今日は団地の給水タンクとトイレ用水タンクの清掃が行われる。上水は9時から3時まで断水し、トイレ用水も止まる。
水を汲み置いておけば用は足せるのだろうが、不安を抱えながら家にいるよりは何処かトイレのきれいなところへ出掛けようよ?と細君が云うので、今日はお休みを頂いてトイレの綺麗なところに出掛けることにした。

すす逃げやなんだ神田の神保町(有馬朗人)

何処にするかとなると、出掛けたついでに通帳の記帳をしたいから千葉銀のATMのあるところになる。加えて京葉銀行と三菱が揃っているとなると、松戸が最寄の町となるのである。
そう言うわけで松戸と云う極めて地味な町で一日過ごすことになった。

言の葉の海に乗り出し糸垂れて当りの来ざる一日過ごせい(中村且之助)

この地味な水戸街道沿いの昔の宿場町はバブルの頃までは常磐線沿線の郊外住宅地として発展したが、今は勢いを失ってしまった町である。
同じ常磐線の柏にある“そごう”デパートが二年近く前に閉店したが、この町の伊勢丹デパートもこの3月21日に閉店した。

閉店の貼紙三行走り梅雨(川崎益太郎)

そんな松戸に戸定邸(とじょうてい)と云う和洋折衷庭園がある。この庭園は幕末のころパリ博覧会へ日本使節団の代表として派遣された水戸徳川家徳川昭武が隠居場として造った屋敷と庭園である。

でで虫や一度は巴里の灯を見たし(佐藤幸子)

通帳打ち込みのあと、駅から徒歩10分ほどのところにあるその庭園を散歩してみた。
戸定邸の屋敷は庭の見渡せる広い畳部屋があるだけで美術・工芸・文化の点ではまあ大したことはない。
戸定歴史館と云う展示館もあるが、昭武公の渡仏日記など好事家には垂涎であろうが、概ね展示物は大したことはない。

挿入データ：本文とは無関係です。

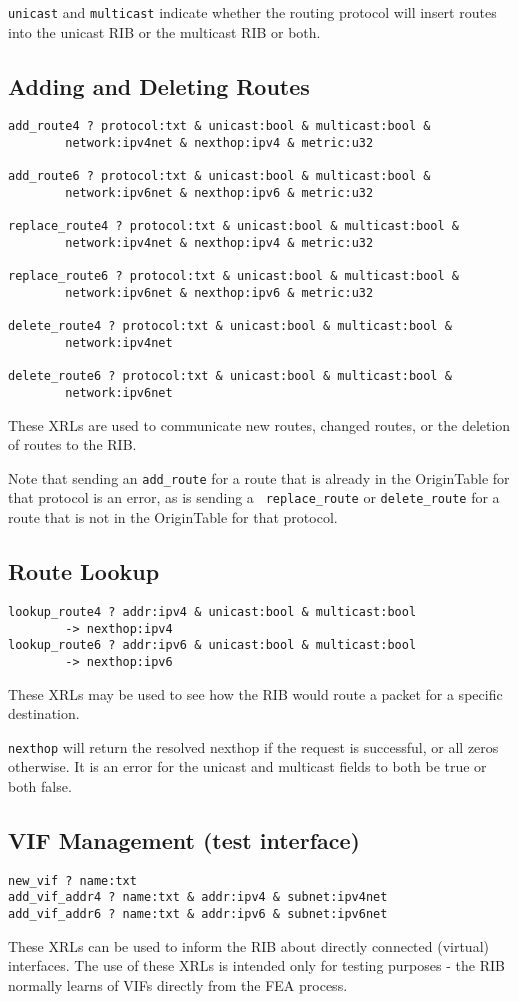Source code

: \documentclass[11pt]{article}
\begin{document}
{\tt unicast} and {\tt multicast} indicate whether the routing
protocol will insert routes into the unicast RIB or the multicast RIB
or both.

\subsection{Adding and Deleting Routes}
\begin{verbatim}
add_route4 ? protocol:txt & unicast:bool & multicast:bool & 
        network:ipv4net & nexthop:ipv4 & metric:u32

add_route6 ? protocol:txt & unicast:bool & multicast:bool & 
        network:ipv6net & nexthop:ipv6 & metric:u32

replace_route4 ? protocol:txt & unicast:bool & multicast:bool & 
        network:ipv4net & nexthop:ipv4 & metric:u32

replace_route6 ? protocol:txt & unicast:bool & multicast:bool & 
        network:ipv6net & nexthop:ipv6 & metric:u32

delete_route4 ? protocol:txt & unicast:bool & multicast:bool & 
        network:ipv4net

delete_route6 ? protocol:txt & unicast:bool & multicast:bool & 
        network:ipv6net
\end{verbatim}
These XRLs are used to communicate new routes, changed routes, or the
deletion of routes to the RIB.

Note that sending an {\tt add\_route} for a route that is already in
the OriginTable for that protocol is an error, as is sending a {\tt
replace\_route} or {\tt delete\_route} for a route that is not in the
OriginTable for that protocol.

\subsection{Route Lookup}
\begin{verbatim}
lookup_route4 ? addr:ipv4 & unicast:bool & multicast:bool 
        -> nexthop:ipv4
lookup_route6 ? addr:ipv6 & unicast:bool & multicast:bool 
        -> nexthop:ipv6
\end{verbatim}
These XRLs may be used to see how the RIB would route a packet for a
specific destination.

{\tt nexthop} will return the resolved nexthop if the request is successful,
or all zeros otherwise.  It is an error for the unicast and multicast
fields to both be true or both false.

\subsection{VIF Management (test interface)}
\begin{verbatim}
new_vif ? name:txt
add_vif_addr4 ? name:txt & addr:ipv4 & subnet:ipv4net
add_vif_addr6 ? name:txt & addr:ipv6 & subnet:ipv6net
\end{verbatim}
These XRLs can be used to inform the RIB about directly connected
(virtual) interfaces.  The use of these XRLs is intended only for
testing purposes - the RIB normally learns of VIFs directly from the
FEA process.
 
\end{document}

大したことない屋敷と大したことのない歴史館をセットにした入館料金は240円である。120円づつであるから騙されたとも思わないし、施設側も身の丈を承知されているということでしょう。

身の丈の暮し守りて冷麦茶(北川孝子)

庭園自体もそれほどは広くないが、季節の木々花々を見つけて楽しむことはできる。 藤が盛りとのことであったが、藤棚ではなく鉢植えの藤が並べてあった。 草木を楽しむ散策だけなら入園料はいらない。

其人の名もありさうな春野哉(正岡子規)

歴史館で目的の一つであるトイレを使わさせていただいたが、清潔快適でございました。

時鳥厠半ばに出かねたり(夏目漱石)

ゆっくり座って写生をするなら弁当持ちで一日過ごしてもよろしいが、散策であればゆっくりと廻っても小一時間しかもたない小庭園である。ちょうど早昼飯によい時刻になったので松戸駅に引き返した。